# WHAT NEEDS TO BE DONE
Retype the listing without any alteration.

═══ SUPPLIED DATA ═══

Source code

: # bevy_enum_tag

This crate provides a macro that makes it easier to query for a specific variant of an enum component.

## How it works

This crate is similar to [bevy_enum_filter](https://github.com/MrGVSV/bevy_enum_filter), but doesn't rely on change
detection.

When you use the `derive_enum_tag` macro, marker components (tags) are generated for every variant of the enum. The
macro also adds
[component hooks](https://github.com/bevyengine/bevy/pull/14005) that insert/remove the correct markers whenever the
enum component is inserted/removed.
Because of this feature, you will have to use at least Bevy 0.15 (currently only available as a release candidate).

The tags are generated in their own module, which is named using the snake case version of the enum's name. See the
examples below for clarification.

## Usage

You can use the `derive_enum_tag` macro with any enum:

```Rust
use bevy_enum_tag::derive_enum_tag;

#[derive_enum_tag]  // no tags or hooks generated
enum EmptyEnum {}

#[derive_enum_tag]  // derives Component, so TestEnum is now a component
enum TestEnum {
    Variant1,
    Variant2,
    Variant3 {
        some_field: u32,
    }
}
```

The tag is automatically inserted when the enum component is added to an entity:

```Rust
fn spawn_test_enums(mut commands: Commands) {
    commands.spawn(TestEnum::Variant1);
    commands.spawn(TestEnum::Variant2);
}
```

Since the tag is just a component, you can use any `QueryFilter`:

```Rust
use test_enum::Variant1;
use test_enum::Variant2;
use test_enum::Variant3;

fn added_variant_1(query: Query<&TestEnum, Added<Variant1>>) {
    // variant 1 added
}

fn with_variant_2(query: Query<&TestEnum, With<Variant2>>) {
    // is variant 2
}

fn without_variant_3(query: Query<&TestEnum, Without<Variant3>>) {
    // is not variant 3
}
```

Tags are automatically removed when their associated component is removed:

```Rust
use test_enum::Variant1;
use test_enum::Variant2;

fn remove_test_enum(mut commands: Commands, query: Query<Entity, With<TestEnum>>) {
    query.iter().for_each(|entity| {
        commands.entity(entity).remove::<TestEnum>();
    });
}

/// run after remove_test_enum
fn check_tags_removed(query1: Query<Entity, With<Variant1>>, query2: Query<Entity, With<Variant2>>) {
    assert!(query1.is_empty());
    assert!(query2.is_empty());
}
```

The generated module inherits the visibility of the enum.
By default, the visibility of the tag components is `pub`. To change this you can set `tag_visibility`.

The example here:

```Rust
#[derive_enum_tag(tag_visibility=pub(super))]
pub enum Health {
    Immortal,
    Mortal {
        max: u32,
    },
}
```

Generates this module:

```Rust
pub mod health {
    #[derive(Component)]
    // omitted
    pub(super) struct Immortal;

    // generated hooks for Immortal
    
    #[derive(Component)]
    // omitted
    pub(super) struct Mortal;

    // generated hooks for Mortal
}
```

═══

# RESULT BELOW
Source code

: # bevy_enum_tag

This crate provides a macro that makes it easier to query for a specific variant of an enum component.

## How it works

This crate is similar to [bevy_enum_filter](https://github.com/MrGVSV/bevy_enum_filter), but doesn't rely on change
detection.

When you use the `derive_enum_tag` macro, marker components (tags) are generated for every variant of the enum. The
macro also adds
[component hooks](https://github.com/bevyengine/bevy/pull/14005) that insert/remove the correct markers whenever the
enum component is inserted/removed.
Because of this feature, you will have to use at least Bevy 0.15 (currently only available as a release candidate).

The tags are generated in their own module, which is named using the snake case version of the enum's name. See the
examples below for clarification.

## Usage

You can use the `derive_enum_tag` macro with any enum:

```Rust
use bevy_enum_tag::derive_enum_tag;

#[derive_enum_tag]  // no tags or hooks generated
enum EmptyEnum {}

#[derive_enum_tag]  // derives Component, so TestEnum is now a component
enum TestEnum {
    Variant1,
    Variant2,
    Variant3 {
        some_field: u32,
    }
}
```

The tag is automatically inserted when the enum component is added to an entity:

```Rust
fn spawn_test_enums(mut commands: Commands) {
    commands.spawn(TestEnum::Variant1);
    commands.spawn(TestEnum::Variant2);
}
```

Since the tag is just a component, you can use any `QueryFilter`:

```Rust
use test_enum::Variant1;
use test_enum::Variant2;
use test_enum::Variant3;

fn added_variant_1(query: Query<&TestEnum, Added<Variant1>>) {
    // variant 1 added
}

fn with_variant_2(query: Query<&TestEnum, With<Variant2>>) {
    // is variant 2
}

fn without_variant_3(query: Query<&TestEnum, Without<Variant3>>) {
    // is not variant 3
}
```

Tags are automatically removed when their associated component is removed:

```Rust
use test_enum::Variant1;
use test_enum::Variant2;

fn remove_test_enum(mut commands: Commands, query: Query<Entity, With<TestEnum>>) {
    query.iter().for_each(|entity| {
        commands.entity(entity).remove::<TestEnum>();
    });
}

/// run after remove_test_enum
fn check_tags_removed(query1: Query<Entity, With<Variant1>>, query2: Query<Entity, With<Variant2>>) {
    assert!(query1.is_empty());
    assert!(query2.is_empty());
}
```

The generated module inherits the visibility of the enum.
By default, the visibility of the tag components is `pub`. To change this you can set `tag_visibility`.

The example here:

```Rust
#[derive_enum_tag(tag_visibility=pub(super))]
pub enum Health {
    Immortal,
    Mortal {
        max: u32,
    },
}
```

Generates this module:

```Rust
pub mod health {
    #[derive(Component)]
    // omitted
    pub(super) struct Immortal;

    // generated hooks for Immortal
    
    #[derive(Component)]
    // omitted
    pub(super) struct Mortal;

    // generated hooks for Mortal
}
```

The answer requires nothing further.